Authors: Herman Melville
Pero lo que más desconcertaba y confundía era una masa negra, larga, blanda, prodigiosa, de algo que flotaba en el centro del cuadro, sobre tres líneas azules, borrosas y verticales, en medio de una fermentación innominada. Ciertamente, un cuadro aguanoso, empapado, pútrido, capaz de sacar de quicio a un hombre nervioso. Pero había en él una suerte de sublimidad indefinida, medio lograda e inimaginable, que le pegaba a uno por completo al cuadro, hasta que involuntariamente se juramentaba uno consigo mismo para descubrir qué quería decir esa maravillosa pintura. De vez en cuando, cruzaba como una flecha alguna idea brillante, pero ¡ay!, engañosa: «Es el mar Negro en noche de galerna», «Es el combate antinatural de los cuatro elementos primitivos», «Es un matorral maldito», «Es una escena invernal hiperbórea», «Es la irrupción de la corriente del Tiempo, rompiendo el hielo». Pero todas esas fantasías cedían ante aquel portentoso no sé qué había en el centro del cuadro. Una vez averiguado aquello, lo demás estaría claro. Pero, alto ahí: ¿no muestra un leve parecido con un gigantesco pez? ¿Incluso, con el propio gran Leviatán?

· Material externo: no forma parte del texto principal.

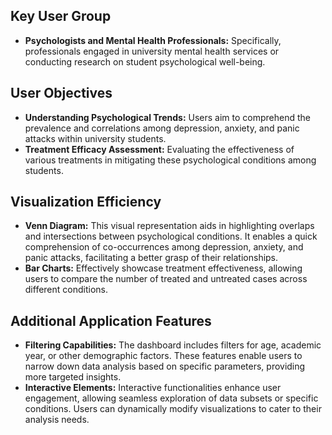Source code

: ## Key User Group
- **Psychologists and Mental Health Professionals:** Specifically, professionals engaged in university mental health services or conducting research on student psychological well-being.

## User Objectives
- **Understanding Psychological Trends:** Users aim to comprehend the prevalence and correlations among depression, anxiety, and panic attacks within university students.
- **Treatment Efficacy Assessment:** Evaluating the effectiveness of various treatments in mitigating these psychological conditions among students.

## Visualization Efficiency
- **Venn Diagram:** This visual representation aids in highlighting overlaps and intersections between psychological conditions. It enables a quick comprehension of co-occurrences among depression, anxiety, and panic attacks, facilitating a better grasp of their relationships.
- **Bar Charts:** Effectively showcase treatment effectiveness, allowing users to compare the number of treated and untreated cases across different conditions.

## Additional Application Features
- **Filtering Capabilities:** The dashboard includes filters for age, academic year, or other demographic factors. These features enable users to narrow down data analysis based on specific parameters, providing more targeted insights.
- **Interactive Elements:** Interactive functionalities enhance user engagement, allowing seamless exploration of data subsets or specific conditions. Users can dynamically modify visualizations to cater to their analysis needs.

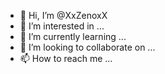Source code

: - 👋 Hi, I’m @XxZenoxX
- 👀 I’m interested in ...
- 🌱 I’m currently learning ...
- 💞️ I’m looking to collaborate on ...
- 📫 How to reach me ...

<!---
XxZenoxX/XxZenoxX is a ✨ space ✨ repository because its `README.md` (this file) appears on your GitHub profile.
You can click the Preview link to take a look at your changes.
--->
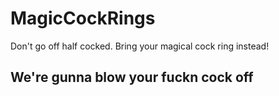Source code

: # MagicCockRings
Don't go off half cocked. Bring your magical cock ring instead!

## We're gunna blow your fuckn cock off
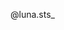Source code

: @luna.sts_

<!---
LuaaSant/LuaaSant is a ✨ special ✨ repository because its `README.md` (this file) appears on your GitHub profile.
You can click the Preview link to take a look at your changes.
--->
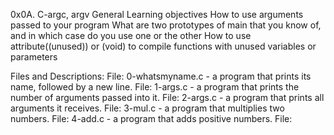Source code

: 0x0A. C-argc, argv
General Learning objectives
How to use arguments passed to your program
What are two prototypes of main that you know of, and in which case do you use one or the other
How to use attribute((unused)) or (void) to compile functions with unused variables or parameters

Files and Descriptions:
File: 0-whatsmyname.c - a program that prints its name, followed by a new line.
File: 1-args.c - a program that prints the number of arguments passed into it.
File: 2-args.c - a program that prints all arguments it receives.
File: 3-mul.c - a program that multiplies two numbers.
File: 4-add.c - a program that adds positive numbers.
File: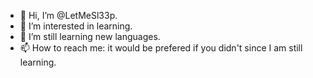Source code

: - 👋 Hi, I’m @LetMeSl33p.
- 👀 I’m interested in learning.
- 🌱 I’m still learning new languages.
- 📫 How to reach me: it would be prefered if you didn't since I am still learning.

<!---
LetMeSl33p/LetMeSl33p is a ✨ special ✨ repository because its `README.md` (this file) appears on your GitHub profile.
You can click the Preview link to take a look at your changes.
--->
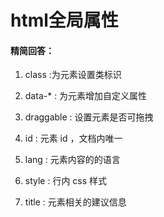 # html全局属性

#### 精简回答：

1. class :为元素设置类标识

2. data-* : 为元素增加⾃定义属性

3. draggable : 设置元素是否可拖拽

4. id : 元素 id ，⽂档内唯⼀

5. lang : 元素内容的的语⾔

6. style : ⾏内 css 样式

7. title : 元素相关的建议信息
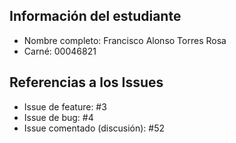 ## Información del estudiante
- Nombre completo: Francisco Alonso Torres Rosa
- Carné: 00046821

## Referencias a los Issues
- Issue de feature: #3
- Issue de bug: #4
- Issue comentado (discusión): #52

Efectivamente, la intención del artista parecía ésa: conclusiva opinión mía, basada en parte sobre las opiniones reunidas de diversas personas ancianas con quienes conversé sobre el tema. El cuadro representa un navío del Pacífico, en un gran huracán; el barco, medio sumergido, se revuelve allí en las aguas, con sus tres mástiles desmantelados solamente visibles; y una ballena exasperada, al intentar dar un salto limpiamente sobre la embarcación, se ha empalado en los tres mastelerillos.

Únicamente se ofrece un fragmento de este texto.